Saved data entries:
++++++

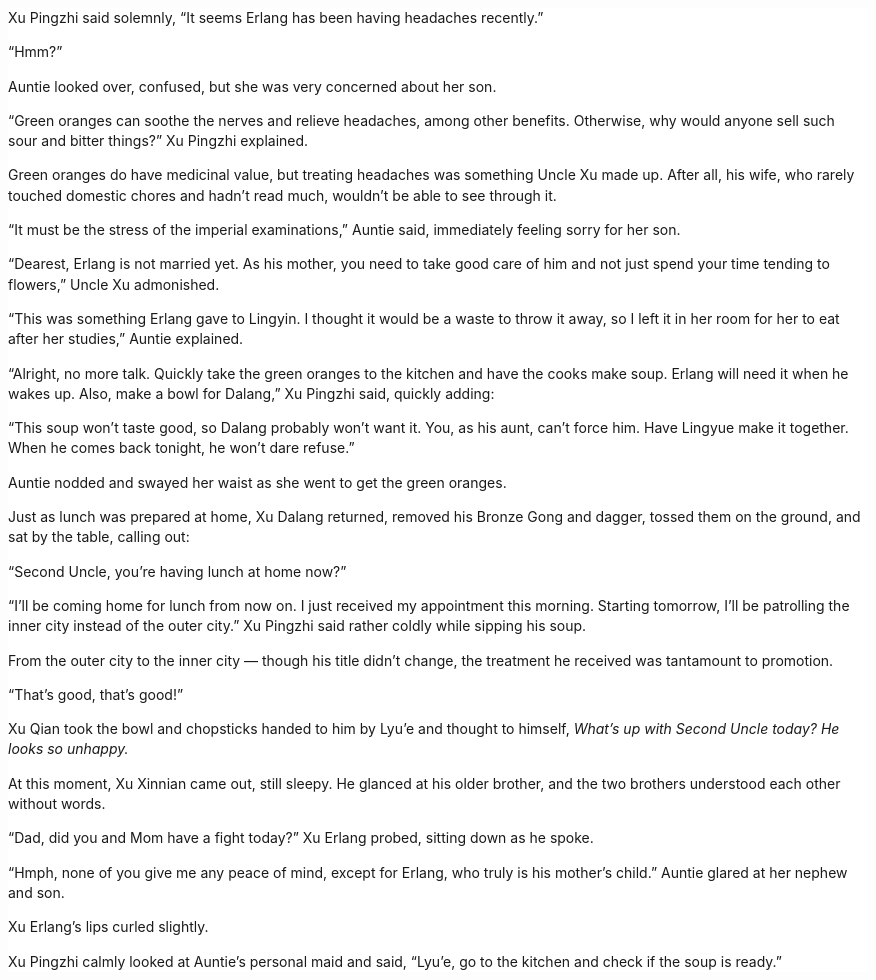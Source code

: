 Xu Pingzhi said solemnly, “It seems Erlang has been having headaches recently.”

“Hmm?”

Auntie looked over, confused, but she was very concerned about her son.

“Green oranges can soothe the nerves and relieve headaches, among other benefits. Otherwise, why would anyone sell such sour and bitter things?” Xu Pingzhi explained.

Green oranges do have medicinal value, but treating headaches was something Uncle Xu made up. After all, his wife, who rarely touched domestic chores and hadn’t read much, wouldn’t be able to see through it.

“It must be the stress of the imperial examinations,” Auntie said, immediately feeling sorry for her son.

“Dearest, Erlang is not married yet. As his mother, you need to take good care of him and not just spend your time tending to flowers,” Uncle Xu admonished.

“This was something Erlang gave to Lingyin. I thought it would be a waste to throw it away, so I left it in her room for her to eat after her studies,” Auntie explained.

“Alright, no more talk. Quickly take the green oranges to the kitchen and have the cooks make soup. Erlang will need it when he wakes up. Also, make a bowl for Dalang,” Xu Pingzhi said, quickly adding:

“This soup won’t taste good, so Dalang probably won’t want it. You, as his aunt, can’t force him. Have Lingyue make it together. When he comes back tonight, he won’t dare refuse.”

Auntie nodded and swayed her waist as she went to get the green oranges.

Just as lunch was prepared at home, Xu Dalang returned, removed his Bronze Gong and dagger, tossed them on the ground, and sat by the table, calling out:

“Second Uncle, you’re having lunch at home now?”

“I’ll be coming home for lunch from now on. I just received my appointment this morning. Starting tomorrow, I’ll be patrolling the inner city instead of the outer city.” Xu Pingzhi said rather coldly while sipping his soup.

From the outer city to the inner city — though his title didn’t change, the treatment he received was tantamount to promotion.

“That’s good, that’s good!”

Xu Qian took the bowl and chopsticks handed to him by Lyu’e and thought to himself, *What’s up with Second Uncle today? He looks so unhappy.*

At this moment, Xu Xinnian came out, still sleepy. He glanced at his older brother, and the two brothers understood each other without words.

“Dad, did you and Mom have a fight today?” Xu Erlang probed, sitting down as he spoke.

“Hmph, none of you give me any peace of mind, except for Erlang, who truly is his mother’s child.” Auntie glared at her nephew and son.

Xu Erlang’s lips curled slightly.

Xu Pingzhi calmly looked at Auntie’s personal maid and said, “Lyu’e, go to the kitchen and check if the soup is ready.”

++++++

The lines from the one containing "Xu Erlang’s lips curled slightly." through the end of the data are to be copied exactly, the first and last of them included.

Xu Erlang’s lips curled slightly.

Xu Pingzhi calmly looked at Auntie’s personal maid and said, “Lyu’e, go to the kitchen and check if the soup is ready.”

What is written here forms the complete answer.